IIRC, at one point some of the Linux-kernel allocators stored some
state in the object itself.  What is the current state?

> > Another example will be that C compiler lets a store to the object in
> > kmalloc sink below the store of the pointer to the object into global.
> 
> Well if the pointer is used nakedly to communicate between threads the
> barriers need to be used but what does this have to do with slabs?

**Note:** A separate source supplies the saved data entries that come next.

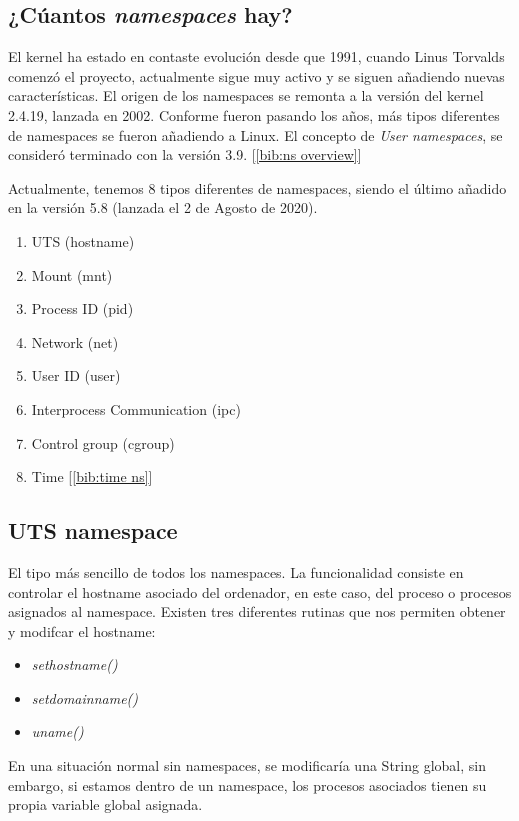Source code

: \documentclass[12pt]{article}
\begin{document}
	\subsection{¿Cúantos \textit{namespaces} hay?}
	\par\noindent El kernel ha estado en contaste evolución desde que 1991, cuando Linus Torvalds comenzó el proyecto, actualmente sigue muy activo y se siguen añadiendo nuevas características. El origen de los namespaces se remonta a la versión del kernel 2.4.19, lanzada en 2002. Conforme fueron pasando los años, más tipos diferentes de namespaces se fueron añadiendo a Linux. El concepto de \textit{User namespaces}, se consideró terminado con la versión 3.9. [\ref{bib:ns overview}]\\
	\par \noindent Actualmente, tenemos 8 tipos diferentes de namespaces, siendo el último añadido en la versión 5.8 (lanzada el 2 de Agosto de 2020). 
	
	\begin{enumerate}
		\item UTS (hostname)
		\item Mount (mnt)
		\item Process ID (pid)
		\item Network (net)
		\item User ID (user) 
		\item Interprocess Communication (ipc)
		\item Control group (cgroup)
		\item Time [\ref{bib:time ns}]
	\end{enumerate}
	
	\pagebreak
	
	\subsection{UTS namespace}
	\label{sect: uts namespace}
	\par \noindent El tipo más sencillo de todos los namespaces. La funcionalidad consiste en controlar el hostname asociado del ordenador, en este caso, del proceso o procesos asignados al namespace. Existen tres diferentes rutinas que nos permiten obtener y modifcar el hostname: 
	\begin{itemize}
		\item \textit{sethostname()}
		\item \textit{setdomainname()}
		\item \textit{uname()}
	\end{itemize}
	En una situación normal sin namespaces, se modificaría una String global, sin embargo, si estamos dentro de un namespace, los procesos asociados tienen su propia variable global asignada.\\
	
\end{document}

It certainly is something that the users of slabs need to know.
In particular, what exactly are the synchronization requirements that
the slabs place on their users?  Dmitry needs to know this because he
is constructing a tool that automatically locates race conditions, and
he needs to know who to complain to when he finds a race condition that
involves slabs and their users.

Here are some of my guesses, but you are the maintainer, not me.  ;-)

1.	Do there need to be any compiler or CPU barriers between
	last use and free on a single thread?  Here is an example:

	p = kmalloc(sizeof(*p), GFP_KERNEL);
	if (!p)
		return NULL;
	initialize_me(p);
	if (do_not_really_need_it(p)) {
		kfree(p);
		return NULL;
	}
	return p;

	Suppose that both initialize_me() and do_not_really_need_it()
	are static inline functions, so that all of their loads and
	stores to the structure referenced by p are visible to the
	compiler.  Is the above code correct, or is the user required
	to place something like barrier() before the call to kfree()?

	I would hope that the caller of kfree() need not invoke barrier()
	beforehand, but it is your decision.  If the caller need not
	invoke barrier(), then it might (or might not) need to be supplied
	by the kfree() implementation.	From what I understand, Dmitry's
	tool indicated a barrier() is needed somewhere in this code path.

2.	Is it OK to do a hot handoff from kmalloc() on one thread to
	kfree on another?

	Thread 0:

		gp = kmalloc(sizeof(*gp), GFP_KERNEL);

	Thread 1:

		p = READ_ONCE(gp);
		if (gp)
			kfree(gp);

	I would be strongly tempted to just say "no" to this use case
	on the grounds that it is pointless, but you know your users
	better than do I.

3.	The case that Dmitry pointed out was something like the following:

	Thread 0:

		p = kmalloc(sizeof(*p), GFP_KERNEL);
		if (!p)
			return NULL;
		atomic_set(&p->rc, 1);
		return p;

	Thread 1:

		WARN_ON(!p->rc);  /* Must own ref to take another. */
		atomic_inc(&p->rc);

	Thread 2:

		if (p->rc == 1 ||
		    atomic_dec_and_test(&p->rc))
		    	kfree(p);

	This ends up really being the same as #1 above.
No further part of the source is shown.